### Exercise goal:
Return the entries below in their exact form, leaving the pictures out.

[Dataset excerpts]

-----

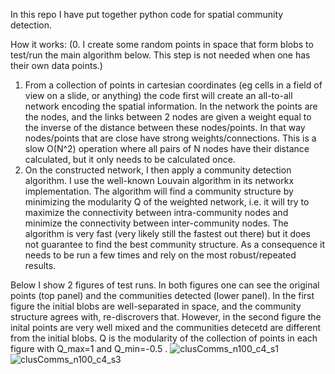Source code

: In this repo I have put together python code for spatial community detection.

How it works:
(0. I create some random points in space that form blobs to test/run the main algorithm below. This step is not needed when one has their own data points.)
1. From a collection of points in cartesian coordinates (eg cells in a field of view on a slide, or anything) the code first will create an all-to-all network encoding the spatial information. In the network the points are the nodes, and the links between 2 nodes are given a weight equal to the inverse of the distance between these nodes/points. In that way nodes/points that are close have strong weights/connections. This is a slow O(N^2) operation where all pairs of N nodes have their distance calculated, but it only needs to be calculated once.
2. On the constructed network, I then apply a community detection algorithm. I use the well-known Louvain algorithm in its networkx implementation. The algorithm will find a community structure by minimizing the modularity Q of the weighted network, i.e. it will try to maximize the connectivity between intra-community nodes and minimize the connectivity between inter-community nodes. The algorithm is very fast (very likely still the fastest out there) but it does not guarantee to find the best community structure. As a consequence it needs to be run a few times and rely on the most robust/repeated results.

Below I show 2 figures of test runs. In both figures one can see the original points (top panel) and the communities detected (lower panel). In the first figure the initial blobs are well-separated in space, and the community structure agrees with, re-discrovers that. However, in the second figure the inital points are very well mixed and the communities detecetd are different from the initial blobs. Q is the modularity of the collection of points in each figure with Q_max=1 and Q_min=-0.5 .
![clusComms_n100_c4_s1](https://github.com/geotsek/spatialcommunities/assets/23267480/9c009bb6-7d92-494d-872a-1e9365aba187)
![clusComms_n100_c4_s3](https://github.com/geotsek/spatialcommunities/assets/23267480/a400851b-9dd8-4f78-8b19-254b76f24038)
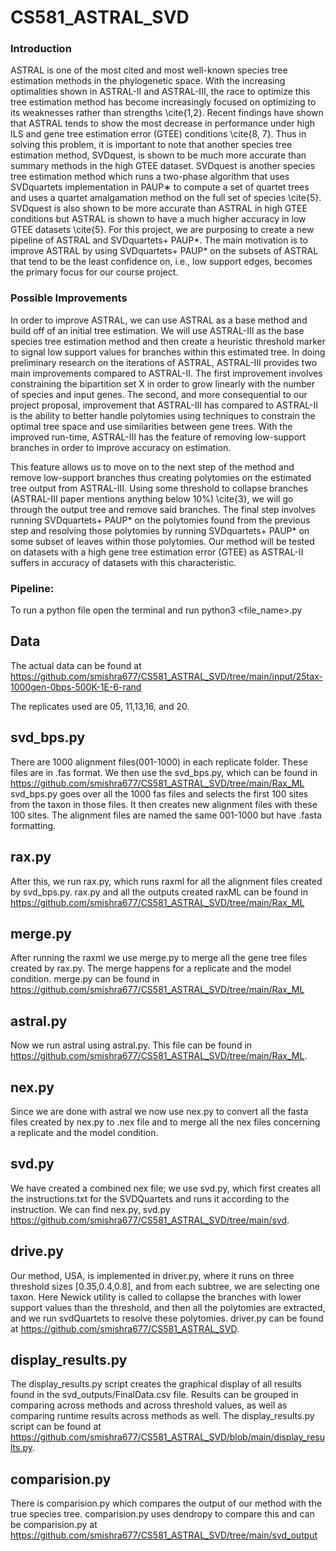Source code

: # CS581_ASTRAL_SVD



### Introduction

ASTRAL is one of the most cited and most well-known species tree estimation methods in the phylogenetic space. With the increasing optimalities shown in ASTRAL-II and ASTRAL-III, the
race to optimize this tree estimation method has become increasingly focused on optimizing to
its weaknesses rather than strengths \cite{1,2}. Recent findings have shown that ASTRAL tends to show
the most decrease in performance under high ILS and gene tree estimation error (GTEE)
conditions \cite{8, 7}. Thus in solving this problem, it is important to note that another species tree estimation method, SVDquest, is shown to be much more accurate than summary methods in
the high GTEE dataset. SVDquest is another species tree estimation method which runs a
two-phase algorithm that uses SVDquartets implementation in PAUP∗ to compute a set of
quartet trees and uses a quartet amalgamation method on the full set of species \cite{5}. SVDquest
is also shown to be more accurate than ASTRAL in high GTEE conditions but ASTRAL is shown to
have a much higher accuracy in low GTEE datasets \cite{5}.
For this project, we are purposing to create a new pipeline of ASTRAL and SVDquartets+ PAUP*. The main motivation is
to improve ASTRAL by using SVDquartets+ PAUP* on the subsets of ASTRAL that tend to be the least
confidence on, i.e., low support edges, becomes the primary focus for our course project.


### Possible Improvements

In order to improve ASTRAL, we can use ASTRAL as a base method and build off of an initial
tree estimation. We will use ASTRAL-III as the base species tree estimation method and then
create a heuristic threshold marker to signal low support values for branches within this
estimated tree. In doing preliminary research on the iterations of ASTRAL, ASTRAL-III provides
two main improvements compared to ASTRAL-II. The first improvement involves constraining
the bipartition set X in order to grow linearly with the number of species and input genes. The
second, and more consequential to our project proposal, improvement that ASTRAL-III has
compared to ASTRAL-II is the ability to better handle polytomies using techniques to constrain
the optimal tree space and use similarities between gene trees. With the improved run-time,
ASTRAL-III has the feature of removing low-support branches in order to improve accuracy on
estimation.

This feature allows us to move on to the next step of the method and remove low-support
branches thus creating polytomies on the estimated tree output from ASTRAL-III. Using some
threshold to collapse branches (ASTRAL-III paper mentions anything below 10\%) \cite{3}, we will go
through the output tree and remove said branches. The final step involves running SVDquartets+ PAUP* on
the polytomies found from the previous step and resolving those polytomies by running
SVDquartets+ PAUP* on some subset of leaves within those polytomies. Our method will be tested on
datasets with a high gene tree estimation error (GTEE) as ASTRAL-II suffers in accuracy of
datasets with this characteristic.

### Pipeline:
To run a python file open the terminal and run python3 <file_name>.py

## Data

The actual data can be found at 
https://github.com/smishra677/CS581_ASTRAL_SVD/tree/main/input/25tax-1000gen-0bps-500K-1E-6-rand

The replicates used are 05, 11,13,16, and 20.

## svd_bps.py
There are 1000 alignment files(001-1000) in each replicate folder. These files are in .fas format. We then use the svd_bps.py, which can be found in 
https://github.com/smishra677/CS581_ASTRAL_SVD/tree/main/Rax_ML
svd_bps.py goes over all the 1000 fas files and selects the first 100 sites from the taxon in those files. 
It then creates new alignment files with these 100 sites. The alignment files are named the same 001-1000 but have .fasta formatting.

## rax.py
After this, we run rax.py, which runs raxml for all the alignment files created by svd_bps.py.
rax.py and all the outputs created raxML can be found in  https://github.com/smishra677/CS581_ASTRAL_SVD/tree/main/Rax_ML


## merge.py
After running the raxml we use merge.py to merge all the gene tree files created by rax.py.  The merge happens for a replicate and the model condition.
merge.py can be found in https://github.com/smishra677/CS581_ASTRAL_SVD/tree/main/Rax_ML


## astral.py
Now we run astral using astral.py.  This file can be found in https://github.com/smishra677/CS581_ASTRAL_SVD/tree/main/Rax_ML.


## nex.py
Since we are done with astral we now use nex.py to convert all the fasta files created by nex.py to .nex file and to merge all the nex files concerning a replicate and the model condition. 

## svd.py
We have created a combined nex file; we use svd.py, which first creates all the instructions.txt for the SVDQuartets and runs it according to the instruction. We can find nex.py, svd.py https://github.com/smishra677/CS581_ASTRAL_SVD/tree/main/svd.

## drive.py
Our method, USA, is implemented in driver.py, where it runs on three threshold sizes [0.35,0.4,0.8], and from each subtree, we are selecting one taxon.  Here Newick utility is called to collapse the branches with lower support values than the threshold, and then all the polytomies are extracted, and we run svdQuartets to resolve these polytomies.
driver.py can be found at https://github.com/smishra677/CS581_ASTRAL_SVD.


## display_results.py
The display_results.py script creates the graphical display of all results found in the svd_outputs/FinalData.csv file. Results can be grouped in comparing across methods and across threshold values, as well as comparing runtime results across methods as well. The display_results.py script can be found at https://github.com/smishra677/CS581_ASTRAL_SVD/blob/main/display_results.py.



## comparision.py
There is comparision.py which compares the output of our method with the true species tree. 
comparision.py uses dendropy to compare this and can be comparision.py at https://github.com/smishra677/CS581_ASTRAL_SVD/tree/main/svd_output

-----

### Result:
Source code

: In this repo I have put together python code for spatial community detection.

How it works:
(0. I create some random points in space that form blobs to test/run the main algorithm below. This step is not needed when one has their own data points.)
1. From a collection of points in cartesian coordinates (eg cells in a field of view on a slide, or anything) the code first will create an all-to-all network encoding the spatial information. In the network the points are the nodes, and the links between 2 nodes are given a weight equal to the inverse of the distance between these nodes/points. In that way nodes/points that are close have strong weights/connections. This is a slow O(N^2) operation where all pairs of N nodes have their distance calculated, but it only needs to be calculated once.
2. On the constructed network, I then apply a community detection algorithm. I use the well-known Louvain algorithm in its networkx implementation. The algorithm will find a community structure by minimizing the modularity Q of the weighted network, i.e. it will try to maximize the connectivity between intra-community nodes and minimize the connectivity between inter-community nodes. The algorithm is very fast (very likely still the fastest out there) but it does not guarantee to find the best community structure. As a consequence it needs to be run a few times and rely on the most robust/repeated results.

Below I show 2 figures of test runs. In both figures one can see the original points (top panel) and the communities detected (lower panel). In the first figure the initial blobs are well-separated in space, and the community structure agrees with, re-discrovers that. However, in the second figure the inital points are very well mixed and the communities detecetd are different from the initial blobs. Q is the modularity of the collection of points in each figure with Q_max=1 and Q_min=-0.5 .
![clusComms_n100_c4_s1](https://github.com/geotsek/spatialcommunities/assets/23267480/9c009bb6-7d92-494d-872a-1e9365aba187)
![clusComms_n100_c4_s3](https://github.com/geotsek/spatialcommunities/assets/23267480/a400851b-9dd8-4f78-8b19-254b76f24038)
Source code

: # CS581_ASTRAL_SVD



### Introduction

ASTRAL is one of the most cited and most well-known species tree estimation methods in the phylogenetic space. With the increasing optimalities shown in ASTRAL-II and ASTRAL-III, the
race to optimize this tree estimation method has become increasingly focused on optimizing to
its weaknesses rather than strengths \cite{1,2}. Recent findings have shown that ASTRAL tends to show
the most decrease in performance under high ILS and gene tree estimation error (GTEE)
conditions \cite{8, 7}. Thus in solving this problem, it is important to note that another species tree estimation method, SVDquest, is shown to be much more accurate than summary methods in
the high GTEE dataset. SVDquest is another species tree estimation method which runs a
two-phase algorithm that uses SVDquartets implementation in PAUP∗ to compute a set of
quartet trees and uses a quartet amalgamation method on the full set of species \cite{5}. SVDquest
is also shown to be more accurate than ASTRAL in high GTEE conditions but ASTRAL is shown to
have a much higher accuracy in low GTEE datasets \cite{5}.
For this project, we are purposing to create a new pipeline of ASTRAL and SVDquartets+ PAUP*. The main motivation is
to improve ASTRAL by using SVDquartets+ PAUP* on the subsets of ASTRAL that tend to be the least
confidence on, i.e., low support edges, becomes the primary focus for our course project.


### Possible Improvements

In order to improve ASTRAL, we can use ASTRAL as a base method and build off of an initial
tree estimation. We will use ASTRAL-III as the base species tree estimation method and then
create a heuristic threshold marker to signal low support values for branches within this
estimated tree. In doing preliminary research on the iterations of ASTRAL, ASTRAL-III provides
two main improvements compared to ASTRAL-II. The first improvement involves constraining
the bipartition set X in order to grow linearly with the number of species and input genes. The
second, and more consequential to our project proposal, improvement that ASTRAL-III has
compared to ASTRAL-II is the ability to better handle polytomies using techniques to constrain
the optimal tree space and use similarities between gene trees. With the improved run-time,
ASTRAL-III has the feature of removing low-support branches in order to improve accuracy on
estimation.

This feature allows us to move on to the next step of the method and remove low-support
branches thus creating polytomies on the estimated tree output from ASTRAL-III. Using some
threshold to collapse branches (ASTRAL-III paper mentions anything below 10\%) \cite{3}, we will go
through the output tree and remove said branches. The final step involves running SVDquartets+ PAUP* on
the polytomies found from the previous step and resolving those polytomies by running
SVDquartets+ PAUP* on some subset of leaves within those polytomies. Our method will be tested on
datasets with a high gene tree estimation error (GTEE) as ASTRAL-II suffers in accuracy of
datasets with this characteristic.

### Pipeline:
To run a python file open the terminal and run python3 <file_name>.py

## Data

The actual data can be found at 
https://github.com/smishra677/CS581_ASTRAL_SVD/tree/main/input/25tax-1000gen-0bps-500K-1E-6-rand

The replicates used are 05, 11,13,16, and 20.

## svd_bps.py
There are 1000 alignment files(001-1000) in each replicate folder. These files are in .fas format. We then use the svd_bps.py, which can be found in 
https://github.com/smishra677/CS581_ASTRAL_SVD/tree/main/Rax_ML
svd_bps.py goes over all the 1000 fas files and selects the first 100 sites from the taxon in those files. 
It then creates new alignment files with these 100 sites. The alignment files are named the same 001-1000 but have .fasta formatting.

## rax.py
After this, we run rax.py, which runs raxml for all the alignment files created by svd_bps.py.
rax.py and all the outputs created raxML can be found in  https://github.com/smishra677/CS581_ASTRAL_SVD/tree/main/Rax_ML


## merge.py
After running the raxml we use merge.py to merge all the gene tree files created by rax.py.  The merge happens for a replicate and the model condition.
merge.py can be found in https://github.com/smishra677/CS581_ASTRAL_SVD/tree/main/Rax_ML


## astral.py
Now we run astral using astral.py.  This file can be found in https://github.com/smishra677/CS581_ASTRAL_SVD/tree/main/Rax_ML.


## nex.py
Since we are done with astral we now use nex.py to convert all the fasta files created by nex.py to .nex file and to merge all the nex files concerning a replicate and the model condition. 

## svd.py
We have created a combined nex file; we use svd.py, which first creates all the instructions.txt for the SVDQuartets and runs it according to the instruction. We can find nex.py, svd.py https://github.com/smishra677/CS581_ASTRAL_SVD/tree/main/svd.

## drive.py
Our method, USA, is implemented in driver.py, where it runs on three threshold sizes [0.35,0.4,0.8], and from each subtree, we are selecting one taxon.  Here Newick utility is called to collapse the branches with lower support values than the threshold, and then all the polytomies are extracted, and we run svdQuartets to resolve these polytomies.
driver.py can be found at https://github.com/smishra677/CS581_ASTRAL_SVD.


## display_results.py
The display_results.py script creates the graphical display of all results found in the svd_outputs/FinalData.csv file. Results can be grouped in comparing across methods and across threshold values, as well as comparing runtime results across methods as well. The display_results.py script can be found at https://github.com/smishra677/CS581_ASTRAL_SVD/blob/main/display_results.py.



## comparision.py
There is comparision.py which compares the output of our method with the true species tree. 
comparision.py uses dendropy to compare this and can be comparision.py at https://github.com/smishra677/CS581_ASTRAL_SVD/tree/main/svd_output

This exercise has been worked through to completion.